What lines in the records below include the word "στις"? Return each one.

(Records for this exercise begins)

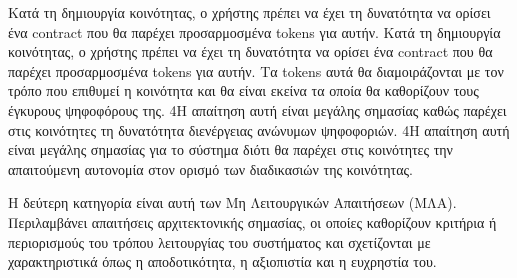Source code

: \begin{enumerate}[label=\textbf{<ΛΑ-\arabic*>}, leftmargin=\parindent, align=left, labelwidth=\parindent, labelsep=0pt]
	\sysReqItem
		{\label{srs:functional-srs-assign-community-contract}}
		{Κατά τη δημιουργία κοινότητας, ο χρήστης πρέπει να έχει τη δυνατότητα να ορίσει ένα contract που θα παρέχει προσαρμοσμένα tokens για αυτήν.}
		{Κατά τη δημιουργία κοινότητας, ο χρήστης πρέπει να έχει τη δυνατότητα να ορίσει ένα contract που θα παρέχει προσαρμοσμένα tokens για αυτήν. Τα tokens αυτά θα διαμοιράζονται με τον τρόπο που επιθυμεί η κοινότητα και θα είναι εκείνα τα οποία θα καθορίζουν τους έγκυρους ψηφοφόρους της.}
		{4}{Η απαίτηση αυτή είναι μεγάλης σημασίας καθώς παρέχει στις κοινότητες τη δυνατότητα διενέργειας ανώνυμων ψηφοφοριών.}
		{4}{Η απαίτηση αυτή είναι μεγάλης σημασίας για το σύστημα διότι θα παρέχει στις κοινότητες την απαιτούμενη αυτονομία στον ορισμό των διαδικασιών της κοινότητας.}
\end{enumerate}

Η δεύτερη κατηγορία είναι αυτή των Μη Λειτουργικών Απαιτήσεων (ΜΛΑ). Περιλαμβάνει απαιτήσεις αρχιτεκτονικής σημασίας, οι οποίες καθορίζουν κριτήρια ή περιορισμούς του τρόπου λειτουργίας του συστήματος και σχετίζονται με χαρακτηριστικά όπως η αποδοτικότητα, η αξιοπιστία και η ευχρηστία του.


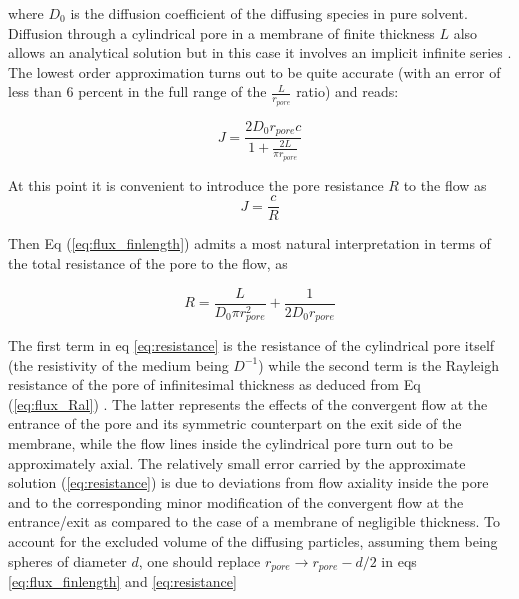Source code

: \documentclass[12pt, a4paper]{article}
\begin{document}
\noindent where $D_0$ is the diffusion coefficient of the diffusing species in pure solvent. 
Diffusion through a cylindrical pore in a membrane of finite thickness $L$ also allows an analytical solution but in this case it involves an implicit infinite series \cite{Brunn1984}. 
The lowest order approximation turns out to be quite accurate (with an error of less than 6 percent in the full range of the $\frac{L}{r_{pore}}$ ratio) and reads:

\begin{equation}
    J=\frac{2D_0r_{pore}c}{1+\frac{2L}{\pi r_{pore}}}\label{eq:flux_finlength}
\end{equation}

At this point it is convenient to introduce the pore resistance $R$ to the flow as
\begin{equation}
\label{R}
J=\frac{c}{R}
\end{equation}

Then Eq (\ref{eq:flux_finlength}) admits a most natural interpretation in terms of the total resistance of the pore to the flow, as

\begin{equation}
R=\frac{L}{D_0\pi r_{pore}^{2}}+\frac{1}{2D_0r_{pore}}\label{eq:resistance}
\end{equation}

The first term in eq \ref{eq:resistance} is the resistance of the cylindrical pore itself (the resistivity of the medium being $D^{-1}$) while the second term is the 
Rayleigh resistance of the pore of infinitesimal thickness as deduced from Eq  (\ref{eq:flux_Ral}) . 
The latter represents the effects of the convergent flow at the entrance of the pore and its symmetric counterpart on the exit side of the membrane, 
while the flow lines inside the cylindrical pore turn out to be approximately axial. 
The relatively small error carried by the approximate solution  (\ref{eq:resistance})  is due to deviations from flow axiality inside the pore 
and to the corresponding minor modification of the convergent flow at the entrance/exit as compared to the case of a membrane of negligible thickness.
To account for the excluded volume of the diffusing particles, assuming them being spheres of diameter $d$, one should replace $r_{pore}\rightarrow r_{pore}-d/2$
in eqs \ref{eq:flux_finlength} and \ref{eq:resistance}

 
\end{document}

(Records for this exercise ends)

▸ Worked solution:
		{4}{Η απαίτηση αυτή είναι μεγάλης σημασίας καθώς παρέχει στις κοινότητες τη δυνατότητα διενέργειας ανώνυμων ψηφοφοριών.}
		{4}{Η απαίτηση αυτή είναι μεγάλης σημασίας για το σύστημα διότι θα παρέχει στις κοινότητες την απαιτούμενη αυτονομία στον ορισμό των διαδικασιών της κοινότητας.}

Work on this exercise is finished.